Quote exactly, and only, the lines of the material below from the line with "Write contents here." through the line with "nonbenevolently nonbetrayal nonbeverage".

• Source information:
Start of Block
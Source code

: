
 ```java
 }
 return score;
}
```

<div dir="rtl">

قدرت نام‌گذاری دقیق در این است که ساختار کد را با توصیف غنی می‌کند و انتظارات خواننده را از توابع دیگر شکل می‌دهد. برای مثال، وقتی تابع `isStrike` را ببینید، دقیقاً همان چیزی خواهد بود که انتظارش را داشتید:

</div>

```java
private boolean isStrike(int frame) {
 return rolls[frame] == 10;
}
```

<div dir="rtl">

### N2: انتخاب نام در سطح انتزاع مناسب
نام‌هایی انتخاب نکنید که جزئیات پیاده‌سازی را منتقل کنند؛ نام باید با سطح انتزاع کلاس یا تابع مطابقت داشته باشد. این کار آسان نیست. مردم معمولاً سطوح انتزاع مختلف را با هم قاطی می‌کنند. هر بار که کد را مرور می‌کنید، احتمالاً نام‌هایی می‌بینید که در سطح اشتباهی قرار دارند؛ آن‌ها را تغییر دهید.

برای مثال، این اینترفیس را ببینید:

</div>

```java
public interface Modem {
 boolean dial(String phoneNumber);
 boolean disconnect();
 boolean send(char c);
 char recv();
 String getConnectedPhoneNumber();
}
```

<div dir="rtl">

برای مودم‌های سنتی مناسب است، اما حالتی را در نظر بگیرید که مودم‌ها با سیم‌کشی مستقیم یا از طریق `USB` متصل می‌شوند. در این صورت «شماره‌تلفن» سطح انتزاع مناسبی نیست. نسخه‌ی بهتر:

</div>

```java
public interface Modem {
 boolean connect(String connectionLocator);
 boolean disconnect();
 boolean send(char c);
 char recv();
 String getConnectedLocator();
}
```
End of Block
Start of Block
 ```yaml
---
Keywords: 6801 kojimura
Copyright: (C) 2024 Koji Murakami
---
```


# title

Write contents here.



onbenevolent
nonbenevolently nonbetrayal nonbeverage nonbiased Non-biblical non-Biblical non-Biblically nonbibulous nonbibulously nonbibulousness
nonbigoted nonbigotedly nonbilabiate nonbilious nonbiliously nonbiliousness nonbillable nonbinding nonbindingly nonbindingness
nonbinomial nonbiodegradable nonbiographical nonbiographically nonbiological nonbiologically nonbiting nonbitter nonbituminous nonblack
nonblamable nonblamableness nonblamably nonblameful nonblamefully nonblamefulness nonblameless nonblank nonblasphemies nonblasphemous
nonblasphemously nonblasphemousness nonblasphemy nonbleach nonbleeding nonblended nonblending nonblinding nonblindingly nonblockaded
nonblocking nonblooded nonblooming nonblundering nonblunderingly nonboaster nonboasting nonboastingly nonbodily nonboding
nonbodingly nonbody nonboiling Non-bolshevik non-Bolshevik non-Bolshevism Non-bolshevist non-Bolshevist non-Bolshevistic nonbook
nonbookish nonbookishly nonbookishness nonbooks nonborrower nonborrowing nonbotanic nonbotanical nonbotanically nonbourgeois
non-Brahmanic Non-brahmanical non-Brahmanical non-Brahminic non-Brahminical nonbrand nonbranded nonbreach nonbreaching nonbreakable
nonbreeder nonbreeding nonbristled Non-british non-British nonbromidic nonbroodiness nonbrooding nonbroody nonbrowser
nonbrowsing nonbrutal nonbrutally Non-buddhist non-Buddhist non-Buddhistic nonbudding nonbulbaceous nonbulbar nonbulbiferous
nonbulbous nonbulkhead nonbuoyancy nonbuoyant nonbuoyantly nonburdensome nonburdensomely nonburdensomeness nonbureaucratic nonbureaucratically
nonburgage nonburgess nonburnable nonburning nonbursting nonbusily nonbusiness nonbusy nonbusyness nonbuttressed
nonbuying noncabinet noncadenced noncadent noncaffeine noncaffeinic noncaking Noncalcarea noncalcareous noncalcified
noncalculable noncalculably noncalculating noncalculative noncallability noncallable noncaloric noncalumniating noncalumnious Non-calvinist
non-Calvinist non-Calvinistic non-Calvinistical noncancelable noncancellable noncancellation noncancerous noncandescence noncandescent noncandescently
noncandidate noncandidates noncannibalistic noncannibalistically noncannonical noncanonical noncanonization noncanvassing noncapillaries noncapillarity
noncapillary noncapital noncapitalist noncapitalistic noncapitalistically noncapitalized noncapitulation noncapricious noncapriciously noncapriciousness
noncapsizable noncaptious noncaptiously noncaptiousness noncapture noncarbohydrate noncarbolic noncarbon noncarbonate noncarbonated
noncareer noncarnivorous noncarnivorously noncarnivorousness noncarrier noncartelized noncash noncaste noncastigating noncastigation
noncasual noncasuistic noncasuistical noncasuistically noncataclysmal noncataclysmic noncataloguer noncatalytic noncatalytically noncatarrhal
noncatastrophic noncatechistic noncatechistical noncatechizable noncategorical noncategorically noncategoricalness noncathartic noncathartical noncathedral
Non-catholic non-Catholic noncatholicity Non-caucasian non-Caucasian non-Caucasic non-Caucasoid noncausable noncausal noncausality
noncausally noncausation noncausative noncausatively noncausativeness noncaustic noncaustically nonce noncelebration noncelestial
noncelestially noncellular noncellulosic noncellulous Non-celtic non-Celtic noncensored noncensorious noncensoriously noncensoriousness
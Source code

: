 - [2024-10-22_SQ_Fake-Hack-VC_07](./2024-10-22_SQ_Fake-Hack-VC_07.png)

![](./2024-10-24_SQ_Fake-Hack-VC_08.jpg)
End of Block
Start of Block
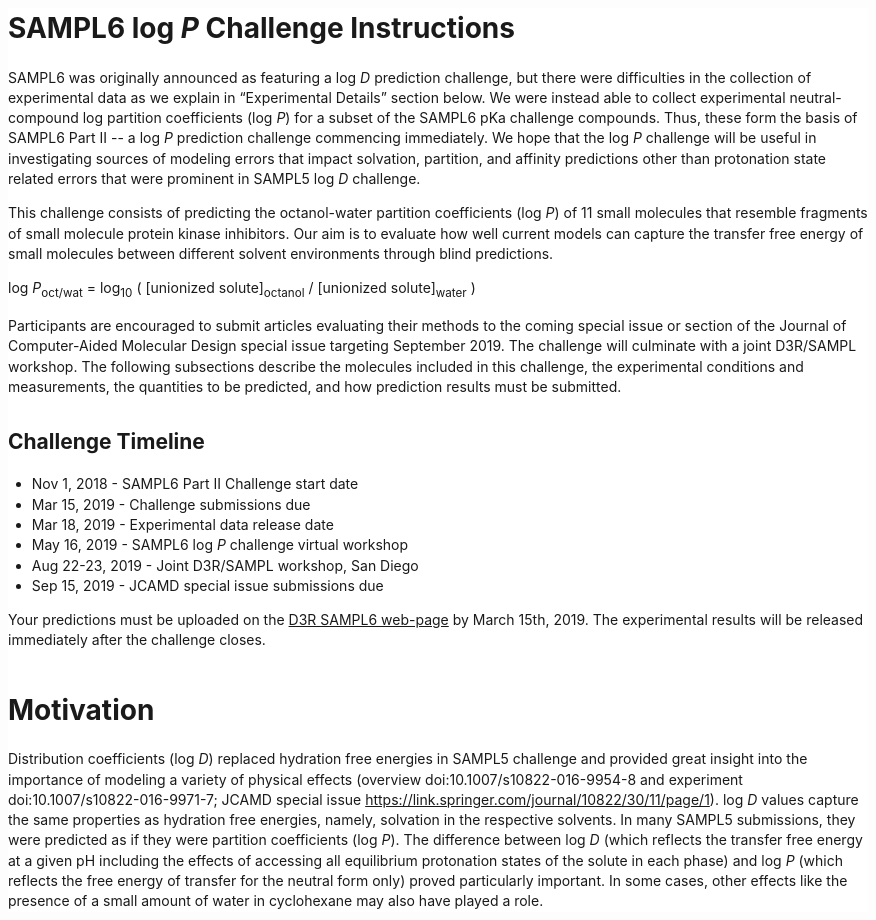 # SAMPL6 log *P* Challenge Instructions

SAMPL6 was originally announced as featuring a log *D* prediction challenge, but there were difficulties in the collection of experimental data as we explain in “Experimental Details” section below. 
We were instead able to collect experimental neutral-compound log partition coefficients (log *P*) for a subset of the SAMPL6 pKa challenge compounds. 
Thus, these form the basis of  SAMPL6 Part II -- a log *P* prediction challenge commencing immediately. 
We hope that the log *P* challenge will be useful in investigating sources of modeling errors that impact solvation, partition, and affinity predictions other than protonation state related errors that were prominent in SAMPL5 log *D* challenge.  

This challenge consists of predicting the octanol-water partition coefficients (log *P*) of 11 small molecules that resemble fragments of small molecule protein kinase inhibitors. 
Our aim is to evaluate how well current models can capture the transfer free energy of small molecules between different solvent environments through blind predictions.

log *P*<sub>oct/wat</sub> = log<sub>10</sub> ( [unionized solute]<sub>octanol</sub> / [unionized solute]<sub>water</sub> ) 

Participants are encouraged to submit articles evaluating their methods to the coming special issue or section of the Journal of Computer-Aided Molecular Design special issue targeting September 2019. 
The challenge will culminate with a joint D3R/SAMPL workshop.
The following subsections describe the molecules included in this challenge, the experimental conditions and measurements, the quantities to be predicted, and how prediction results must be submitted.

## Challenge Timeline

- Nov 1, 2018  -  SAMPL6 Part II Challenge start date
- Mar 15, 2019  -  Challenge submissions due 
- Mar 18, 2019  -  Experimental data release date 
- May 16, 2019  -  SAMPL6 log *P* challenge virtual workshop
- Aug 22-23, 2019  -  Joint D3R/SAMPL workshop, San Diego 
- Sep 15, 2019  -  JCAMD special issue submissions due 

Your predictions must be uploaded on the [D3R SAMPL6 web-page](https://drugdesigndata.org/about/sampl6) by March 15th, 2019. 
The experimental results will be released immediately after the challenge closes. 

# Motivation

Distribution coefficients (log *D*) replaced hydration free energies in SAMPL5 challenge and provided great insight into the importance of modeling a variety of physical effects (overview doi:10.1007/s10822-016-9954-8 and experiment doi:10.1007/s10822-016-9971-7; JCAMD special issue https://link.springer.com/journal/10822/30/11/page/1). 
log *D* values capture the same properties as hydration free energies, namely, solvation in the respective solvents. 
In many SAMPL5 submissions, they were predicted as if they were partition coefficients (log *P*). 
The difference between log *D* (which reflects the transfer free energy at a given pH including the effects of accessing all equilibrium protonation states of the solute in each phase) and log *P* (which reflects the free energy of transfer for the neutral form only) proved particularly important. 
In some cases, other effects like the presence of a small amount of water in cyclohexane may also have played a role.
End of Block
• Worked solution:
Write contents here.



onbenevolent
nonbenevolently nonbetrayal nonbeverage nonbiased Non-biblical non-Biblical non-Biblically nonbibulous nonbibulously nonbibulousness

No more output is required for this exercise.